Decision task. The decision task was the free sampling “money machine” paradigm, similar to the one employed by Hertwig et al. (Reference Hertwig, Barron, Weber and Erev2004). In the description-based choice condition, two alternative money machines were presented on screen. Each machine was labelled with a description of how that machine allocated points. All of the safe option machines were labelled in the form “100% chance of x”, where x represents the outcome. All of the risky option machines were labelled in the form “y% chance of x, else nothing”, where y represents the probabilistic chance of a non-zero outcome, and x represents the outcome.

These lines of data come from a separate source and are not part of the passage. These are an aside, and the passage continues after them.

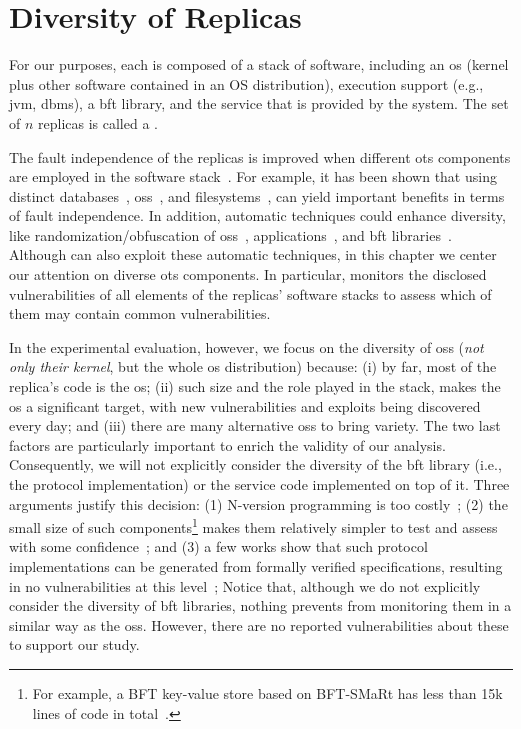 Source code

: \section{Diversity of Replicas}
\label{sec:diversityofreplicas}

For our purposes, each \replica is composed of a stack of software, including an \gls{os} (kernel plus other software contained in an OS distribution), execution support (e.g., \gls{jvm}, \gls{dbms}), a \gls{bft} library, and the service that is provided by the system.
The set of $n$ replicas is called a \ES.

The fault independence of the replicas is improved when different \gls{ots} components are employed in the software stack~\cite{Deswarte:1998}. 
For example, it has been shown that using distinct databases~\cite{Gashi:2007}, \glspl{os}~\cite{Garcia:2013}, and filesystems~\cite{Castro:2003,Bairavasundaram:2009}, can yield important benefits in terms of fault independence. 
In addition, automatic techniques could enhance diversity, like randomization/obfuscation of \glspl{os}~\cite{Roeder:2010}, applications~\cite{King:2016}, and \gls{bft} libraries~\cite{Platania:2014}.
Although \system can also exploit these automatic techniques, in this chapter we center our attention on diverse \gls{ots} components. 
In particular, \system monitors the disclosed vulnerabilities of all elements of the replicas' software stacks to assess which of them may contain common vulnerabilities.  

In the experimental evaluation, however, we focus on the diversity of \glspl{os} (\emph{not only their kernel}, but the whole \gls{os} distribution) because: (i) by far, most of the replica's code is the \gls{os}; 
(ii) such size and the role played in the stack, makes the \gls{os} a significant target, with new vulnerabilities and exploits being discovered every day; 
and (iii) there are many alternative \glspl{os} to bring variety. 
The two last factors are particularly important to enrich the validity of our analysis. 
Consequently, we will not explicitly consider the diversity of the \gls{bft} library (i.e., the protocol implementation) or the service code implemented on top of it. 
Three arguments justify this decision: (1) N-version programming is too costly~\cite{Avizienis:1977}; (2) the small size of such components\footnote{For example, a BFT key-value store based on BFT-SMaRt has less than 15k lines of code in total~\cite{Bessani:2014}.} makes them relatively simpler to test and assess with some confidence~\cite{Martins:2013,Lee:2014}; and (3) a few works show that such protocol implementations can be generated from formally verified specifications, resulting in no vulnerabilities at this level~\cite{Hawblitzel:2015,Rahli:2018};
Notice that, although we do not explicitly consider the diversity of \gls{bft} libraries, nothing prevents \system from monitoring them in a similar way as the \glspl{os}.
However, there are no reported vulnerabilities about these to support our study.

In the experience-based choice condition, the two alternative money machines were also presented on screen, but they were labelled only with the letters “A” and “B”, respectively. Each of the machines was associated with a distribution of possible outcomes in accordance with the objective probabilities as shown in Table 1. Samples from each machine were non-random draws from the respective outcome distributions that were selected by an algorithm to maximally match the objective probability with the participants’ experienced distribution, thereby minimising sampling variability.Footnote 2
In both decision conditions, when the participants were ready to make a one-shot decision, they pressed on a “Play Gamble” button that allowed them to select the machine they preferred to play from. In all cases allocation of safe and risky options to the left and right machines was counterbalanced and the order of the problems was randomised for each participant.
Judgment probes Both the verbal and nonverbal judgment probes asked participants to first enter the number, and specific value, of each outcome paid out by each machine. Contingent on this response, participants were then subsequently asked to provide a probability estimate for each identified outcome. Thus, participants were not asked to make an estimate for an outcome they had not seen, and some participants did not make an estimate for an outcome they had seen (because they had not identified this outcome initially).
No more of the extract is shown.